What unites all these attitudes toward evil is their common origin in a deadly serious recognition of the power of evil in the modern world and the intensity with which those who hold them attempt to work out a means of meeting this evil which will enable them to retain their personal integration. But they do not all hold, as does Sartre, that evil is absolute and unredeemable. For those who hold the dialectical attitude toward evil, good cannot exist in solitary splendour, nor is it opposed by a radically separate evil with which it has nothing to do. Evil must exist in this middle position, but it is bound up with good in such a way that both are parts of a larger process, of a greater whole, which is at once origin and goal. Thus evil is in one way or another recognized as having reality, even if only that of a temporary accompaniment of unredeemed creation, but its reality is never permanent, nor is it ever completely divorced from the good. Hence it is capable of redemption by the process of the world spirit, the grace of God, or the redemptive activity of man.

Although many significant changes occur in Buber’s thought during the fifty years of his productivity, it is in this middle position between the unreality and the radical reality of evil that we shall always find him. His attitude has changed from a tendency to regard evil in largely negative terms to a tendency to ascribe to it greater and greater emotional and ontological reality.
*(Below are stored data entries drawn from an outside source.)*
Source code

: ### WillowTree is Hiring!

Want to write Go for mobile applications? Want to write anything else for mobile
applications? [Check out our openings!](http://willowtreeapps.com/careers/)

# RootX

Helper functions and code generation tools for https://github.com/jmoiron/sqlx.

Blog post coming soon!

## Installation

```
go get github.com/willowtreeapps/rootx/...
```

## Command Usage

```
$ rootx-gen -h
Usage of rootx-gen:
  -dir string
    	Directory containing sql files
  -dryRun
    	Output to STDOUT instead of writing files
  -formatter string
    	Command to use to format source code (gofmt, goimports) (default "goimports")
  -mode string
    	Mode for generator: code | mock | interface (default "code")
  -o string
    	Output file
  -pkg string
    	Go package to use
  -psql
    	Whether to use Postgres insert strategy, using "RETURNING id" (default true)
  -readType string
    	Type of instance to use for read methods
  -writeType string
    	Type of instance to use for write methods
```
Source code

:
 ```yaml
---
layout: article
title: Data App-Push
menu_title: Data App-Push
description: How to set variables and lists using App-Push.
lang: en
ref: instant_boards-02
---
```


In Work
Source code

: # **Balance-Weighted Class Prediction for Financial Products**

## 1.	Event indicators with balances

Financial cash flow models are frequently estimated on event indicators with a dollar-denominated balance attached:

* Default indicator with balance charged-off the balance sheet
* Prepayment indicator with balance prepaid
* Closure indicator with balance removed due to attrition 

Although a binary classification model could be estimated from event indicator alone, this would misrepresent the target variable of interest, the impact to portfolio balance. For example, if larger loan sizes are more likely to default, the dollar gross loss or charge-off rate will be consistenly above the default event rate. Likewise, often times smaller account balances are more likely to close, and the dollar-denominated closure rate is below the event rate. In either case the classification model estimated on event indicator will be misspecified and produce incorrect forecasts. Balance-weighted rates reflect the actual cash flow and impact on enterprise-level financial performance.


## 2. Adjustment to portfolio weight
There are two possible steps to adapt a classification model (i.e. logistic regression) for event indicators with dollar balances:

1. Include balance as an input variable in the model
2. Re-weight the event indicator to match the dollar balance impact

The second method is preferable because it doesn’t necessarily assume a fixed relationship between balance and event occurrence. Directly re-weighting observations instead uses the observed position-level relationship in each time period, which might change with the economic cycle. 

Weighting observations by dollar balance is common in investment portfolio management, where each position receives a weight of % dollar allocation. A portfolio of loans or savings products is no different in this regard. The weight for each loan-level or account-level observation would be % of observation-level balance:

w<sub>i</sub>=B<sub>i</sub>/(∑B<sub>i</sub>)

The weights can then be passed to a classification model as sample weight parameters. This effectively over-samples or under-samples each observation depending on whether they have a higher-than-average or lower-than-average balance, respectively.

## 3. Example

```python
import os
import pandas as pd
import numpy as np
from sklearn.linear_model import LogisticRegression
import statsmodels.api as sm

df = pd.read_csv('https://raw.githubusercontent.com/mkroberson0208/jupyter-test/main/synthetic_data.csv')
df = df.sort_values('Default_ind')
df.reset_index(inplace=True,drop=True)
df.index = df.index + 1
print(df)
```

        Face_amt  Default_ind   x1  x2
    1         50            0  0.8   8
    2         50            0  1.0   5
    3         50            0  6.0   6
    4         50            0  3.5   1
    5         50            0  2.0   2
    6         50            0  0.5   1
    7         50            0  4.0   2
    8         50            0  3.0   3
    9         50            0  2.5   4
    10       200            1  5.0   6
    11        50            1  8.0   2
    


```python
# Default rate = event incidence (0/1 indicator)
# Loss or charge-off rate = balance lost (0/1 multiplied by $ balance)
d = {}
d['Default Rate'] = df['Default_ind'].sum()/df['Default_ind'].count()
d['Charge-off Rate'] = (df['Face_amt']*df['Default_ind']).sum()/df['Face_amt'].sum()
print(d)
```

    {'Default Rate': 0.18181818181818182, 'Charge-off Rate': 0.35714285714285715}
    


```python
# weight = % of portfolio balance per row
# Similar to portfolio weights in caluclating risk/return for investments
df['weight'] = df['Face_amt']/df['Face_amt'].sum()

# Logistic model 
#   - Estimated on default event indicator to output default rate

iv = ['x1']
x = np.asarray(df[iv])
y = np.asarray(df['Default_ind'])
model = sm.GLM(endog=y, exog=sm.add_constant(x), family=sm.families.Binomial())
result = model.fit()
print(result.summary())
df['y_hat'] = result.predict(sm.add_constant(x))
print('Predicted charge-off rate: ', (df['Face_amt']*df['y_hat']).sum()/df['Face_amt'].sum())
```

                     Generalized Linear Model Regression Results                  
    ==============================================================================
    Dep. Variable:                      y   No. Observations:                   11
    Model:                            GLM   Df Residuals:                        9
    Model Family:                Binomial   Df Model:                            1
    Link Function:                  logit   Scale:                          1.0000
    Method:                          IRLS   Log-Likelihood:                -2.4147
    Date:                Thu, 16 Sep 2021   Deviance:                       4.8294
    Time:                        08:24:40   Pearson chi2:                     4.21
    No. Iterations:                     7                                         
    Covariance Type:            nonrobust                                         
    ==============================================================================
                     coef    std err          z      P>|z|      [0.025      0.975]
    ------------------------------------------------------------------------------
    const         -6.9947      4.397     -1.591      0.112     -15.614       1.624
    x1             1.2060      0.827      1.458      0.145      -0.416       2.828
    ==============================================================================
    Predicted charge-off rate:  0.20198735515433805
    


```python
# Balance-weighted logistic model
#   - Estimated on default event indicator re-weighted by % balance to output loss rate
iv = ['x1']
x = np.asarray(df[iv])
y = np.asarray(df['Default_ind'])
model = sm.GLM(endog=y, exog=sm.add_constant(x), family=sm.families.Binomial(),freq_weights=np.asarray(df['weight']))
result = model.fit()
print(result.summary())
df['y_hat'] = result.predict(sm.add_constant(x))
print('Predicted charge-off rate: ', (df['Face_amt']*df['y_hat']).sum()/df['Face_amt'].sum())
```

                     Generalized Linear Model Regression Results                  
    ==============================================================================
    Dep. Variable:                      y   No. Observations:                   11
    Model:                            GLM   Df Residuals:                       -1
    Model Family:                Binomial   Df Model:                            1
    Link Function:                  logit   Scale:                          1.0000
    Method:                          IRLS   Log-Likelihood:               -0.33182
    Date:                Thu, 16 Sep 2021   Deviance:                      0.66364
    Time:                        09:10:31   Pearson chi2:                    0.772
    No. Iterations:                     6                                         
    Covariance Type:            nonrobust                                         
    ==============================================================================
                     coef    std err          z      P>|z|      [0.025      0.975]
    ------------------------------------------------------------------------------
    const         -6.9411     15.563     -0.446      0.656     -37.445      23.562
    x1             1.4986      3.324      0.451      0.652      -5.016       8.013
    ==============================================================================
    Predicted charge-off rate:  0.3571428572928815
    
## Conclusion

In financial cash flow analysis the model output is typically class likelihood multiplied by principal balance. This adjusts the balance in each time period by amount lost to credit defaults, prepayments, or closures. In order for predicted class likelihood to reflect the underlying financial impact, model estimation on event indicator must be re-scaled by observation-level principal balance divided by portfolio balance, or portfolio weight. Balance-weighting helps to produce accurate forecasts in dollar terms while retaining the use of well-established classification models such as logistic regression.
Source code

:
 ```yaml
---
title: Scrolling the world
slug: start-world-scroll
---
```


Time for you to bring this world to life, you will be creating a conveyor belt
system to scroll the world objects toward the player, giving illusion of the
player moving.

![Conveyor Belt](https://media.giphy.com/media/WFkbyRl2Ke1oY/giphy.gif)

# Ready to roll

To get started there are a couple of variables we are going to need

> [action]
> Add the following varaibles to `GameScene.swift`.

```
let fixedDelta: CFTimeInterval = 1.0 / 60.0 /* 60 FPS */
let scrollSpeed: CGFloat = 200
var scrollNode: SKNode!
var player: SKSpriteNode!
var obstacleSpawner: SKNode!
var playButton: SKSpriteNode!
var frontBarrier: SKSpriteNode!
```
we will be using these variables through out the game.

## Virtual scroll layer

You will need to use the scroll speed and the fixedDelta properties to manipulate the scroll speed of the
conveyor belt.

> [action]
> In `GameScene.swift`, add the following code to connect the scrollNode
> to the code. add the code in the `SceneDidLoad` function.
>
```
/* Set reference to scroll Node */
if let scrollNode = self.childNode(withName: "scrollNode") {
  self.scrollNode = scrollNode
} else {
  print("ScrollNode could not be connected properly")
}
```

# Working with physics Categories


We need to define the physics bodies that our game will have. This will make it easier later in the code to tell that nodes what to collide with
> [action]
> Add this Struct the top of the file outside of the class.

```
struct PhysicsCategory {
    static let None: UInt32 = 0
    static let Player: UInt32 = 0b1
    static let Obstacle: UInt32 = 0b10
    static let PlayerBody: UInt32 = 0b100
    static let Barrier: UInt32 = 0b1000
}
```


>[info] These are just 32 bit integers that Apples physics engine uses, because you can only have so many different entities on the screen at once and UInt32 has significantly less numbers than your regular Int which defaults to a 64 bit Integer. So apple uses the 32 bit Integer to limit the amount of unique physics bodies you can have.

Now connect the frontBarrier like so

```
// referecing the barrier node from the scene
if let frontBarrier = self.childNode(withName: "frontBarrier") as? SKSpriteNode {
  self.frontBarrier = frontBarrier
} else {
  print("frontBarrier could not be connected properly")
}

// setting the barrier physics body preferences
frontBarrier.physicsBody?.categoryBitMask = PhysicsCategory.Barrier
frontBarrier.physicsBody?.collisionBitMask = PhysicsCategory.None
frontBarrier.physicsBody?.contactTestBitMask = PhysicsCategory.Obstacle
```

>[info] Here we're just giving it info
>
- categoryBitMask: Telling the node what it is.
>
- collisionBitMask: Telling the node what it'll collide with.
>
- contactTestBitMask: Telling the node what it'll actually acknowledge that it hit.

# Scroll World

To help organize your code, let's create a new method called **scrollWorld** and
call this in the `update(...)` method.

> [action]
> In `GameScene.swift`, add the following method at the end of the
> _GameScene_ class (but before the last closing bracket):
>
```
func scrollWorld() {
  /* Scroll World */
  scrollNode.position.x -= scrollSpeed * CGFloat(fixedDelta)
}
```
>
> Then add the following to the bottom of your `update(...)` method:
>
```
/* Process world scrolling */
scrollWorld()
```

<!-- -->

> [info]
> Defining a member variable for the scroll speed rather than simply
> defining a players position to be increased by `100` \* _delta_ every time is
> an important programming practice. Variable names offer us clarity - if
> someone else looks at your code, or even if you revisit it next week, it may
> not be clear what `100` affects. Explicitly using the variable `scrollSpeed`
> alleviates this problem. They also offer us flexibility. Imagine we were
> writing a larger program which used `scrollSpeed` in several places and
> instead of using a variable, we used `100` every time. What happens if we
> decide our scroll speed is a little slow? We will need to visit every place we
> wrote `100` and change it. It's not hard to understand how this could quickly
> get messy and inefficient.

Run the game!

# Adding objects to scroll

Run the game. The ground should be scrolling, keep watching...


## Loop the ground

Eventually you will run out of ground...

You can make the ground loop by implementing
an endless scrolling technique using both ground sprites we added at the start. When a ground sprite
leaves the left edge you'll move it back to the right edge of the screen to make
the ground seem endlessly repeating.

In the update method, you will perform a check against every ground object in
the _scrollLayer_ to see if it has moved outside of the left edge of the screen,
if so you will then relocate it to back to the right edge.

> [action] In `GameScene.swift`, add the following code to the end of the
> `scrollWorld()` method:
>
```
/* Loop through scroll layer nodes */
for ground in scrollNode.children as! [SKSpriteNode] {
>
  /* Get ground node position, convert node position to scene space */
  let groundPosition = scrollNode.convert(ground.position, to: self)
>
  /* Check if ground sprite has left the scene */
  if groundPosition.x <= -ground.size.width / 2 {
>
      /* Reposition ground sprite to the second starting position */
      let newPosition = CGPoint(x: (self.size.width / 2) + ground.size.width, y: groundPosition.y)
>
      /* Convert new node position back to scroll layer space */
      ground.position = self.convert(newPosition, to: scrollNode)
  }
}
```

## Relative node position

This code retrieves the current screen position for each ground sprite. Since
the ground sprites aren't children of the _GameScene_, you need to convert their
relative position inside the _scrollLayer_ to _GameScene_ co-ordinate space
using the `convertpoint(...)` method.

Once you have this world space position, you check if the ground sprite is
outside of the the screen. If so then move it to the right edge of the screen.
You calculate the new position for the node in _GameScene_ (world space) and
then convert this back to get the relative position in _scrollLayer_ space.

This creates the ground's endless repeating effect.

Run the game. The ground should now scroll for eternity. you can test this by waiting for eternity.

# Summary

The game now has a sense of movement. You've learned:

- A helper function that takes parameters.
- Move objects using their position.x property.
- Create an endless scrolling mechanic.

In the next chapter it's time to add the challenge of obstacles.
But he has never considered evil an absolute, nor has he lost faith in its possible redemption. Elizabeth Rotten has quoted Buber as saying, ‘One must also love evil . . . even as evil wishes to be loved.’ (Elizabeth Rotten, ‘Aus den Offenbarungen der Schwester Mechtild von Magdeburg,’ Aus unbekannten Schriften. Festgabe für Martin Buber, ed. by Franz Rosenzweig and Ludwig Strauss [Berlin: Lambert Schneider Verlag, 1928], p. 65 f.)This statement is symbolic of the way in which he has consistently answered this question: good can be maximized not through the rejection or conquest of evil but only through the transformation of evil, the use of its energy and passion in the service of the good.